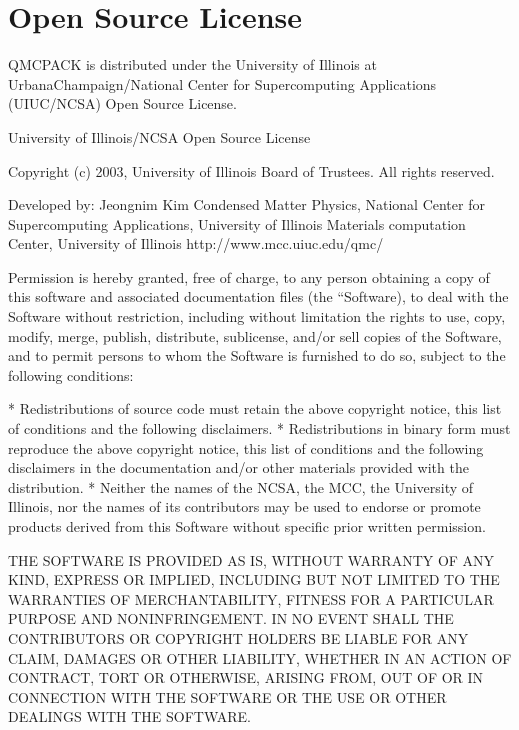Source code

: \documentclass[letterpaper,10pt,english]{sphinxmanual}
\begin{document}
\section{Open Source License}
\label{\detokenize{introduction:open-source-license}}\label{\detokenize{introduction:license}}
QMCPACK is distributed under the University of Illinois at
Urbana\sphinxhyphen{}Champaign/National Center for Supercomputing Applications
(UIUC/NCSA) Open Source License.

\begin{sphinxVerbatim}[commandchars=\\\{\}]
          University of Illinois/NCSA Open Source License

Copyright (c) 2003, University of Illinois Board of Trustees.
All rights reserved.

Developed by:
  Jeongnim Kim
  Condensed Matter Physics,
  National Center for Supercomputing Applications, University of Illinois
  Materials computation Center, University of Illinois
  http://www.mcc.uiuc.edu/qmc/

Permission is hereby granted, free of charge, to any person obtaining a
copy of this software and associated documentation files (the
``Software\PYGZsq{}\PYGZsq{}), to deal with the Software without restriction, including
without limitation the rights to use, copy, modify, merge, publish,
distribute, sublicense, and/or sell copies of the Software, and to
permit persons to whom the Software is furnished to do so, subject to
the following conditions:

        * Redistributions of source code must retain the above copyright
          notice, this list of conditions and the following disclaimers.
        * Redistributions in binary form must reproduce the above copyright
          notice, this list of conditions and the following disclaimers in
          the documentation and/or other materials provided with the
          distribution.
        * Neither the names of the NCSA, the MCC, the University of Illinois,
          nor the names of its contributors may be used to endorse or promote
          products derived from this Software without specific prior written
          permission.

THE SOFTWARE IS PROVIDED \PYGZdq{}AS IS\PYGZdq{}, WITHOUT WARRANTY OF ANY KIND, EXPRESS
OR IMPLIED, INCLUDING BUT NOT LIMITED TO THE WARRANTIES OF MERCHANTABILITY,
FITNESS FOR A PARTICULAR PURPOSE AND NONINFRINGEMENT. IN NO EVENT SHALL
THE CONTRIBUTORS OR COPYRIGHT HOLDERS BE LIABLE FOR ANY CLAIM, DAMAGES OR
OTHER LIABILITY, WHETHER IN AN ACTION OF CONTRACT, TORT OR OTHERWISE,
ARISING FROM, OUT OF OR IN CONNECTION WITH THE SOFTWARE OR THE USE OR
OTHER DEALINGS WITH THE SOFTWARE.
\end{sphinxVerbatim}
\end{document}
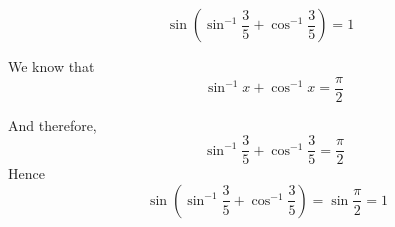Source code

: \documentclass[14pt,fleqn]{extarticle}
\newcommand\f{\frac{3}{5}}
\begin{document}
 
\begin{snippet}
    \correct
    
    \[ \sin \left(\sin^{-1}\f + \cos^{-1}\f \right) = 1 \]
    
    \reason
    
    We know that 
    \[ \qquad \sin^{-1}x + \cos^{-1} x = \frac\pi{2} \]
    
    And therefore, 
    \[ \qquad \sin^{-1} \f + \cos^{-1} \f = \frac\pi{2} \]
    Hence 
    \[ \quad \sin \left(\sin^{-1}\f + \cos^{-1}\f\right) = \sin\frac\pi{2} = 1\]
    
\end{snippet} 
\end{document}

§ Task to carry out
Each line of the data that includes "Illinois" should be copied.

§ Solution for this problem
QMCPACK is distributed under the University of Illinois at
          University of Illinois/NCSA Open Source License
Copyright (c) 2003, University of Illinois Board of Trustees.
  National Center for Supercomputing Applications, University of Illinois
  Materials computation Center, University of Illinois
        * Neither the names of the NCSA, the MCC, the University of Illinois,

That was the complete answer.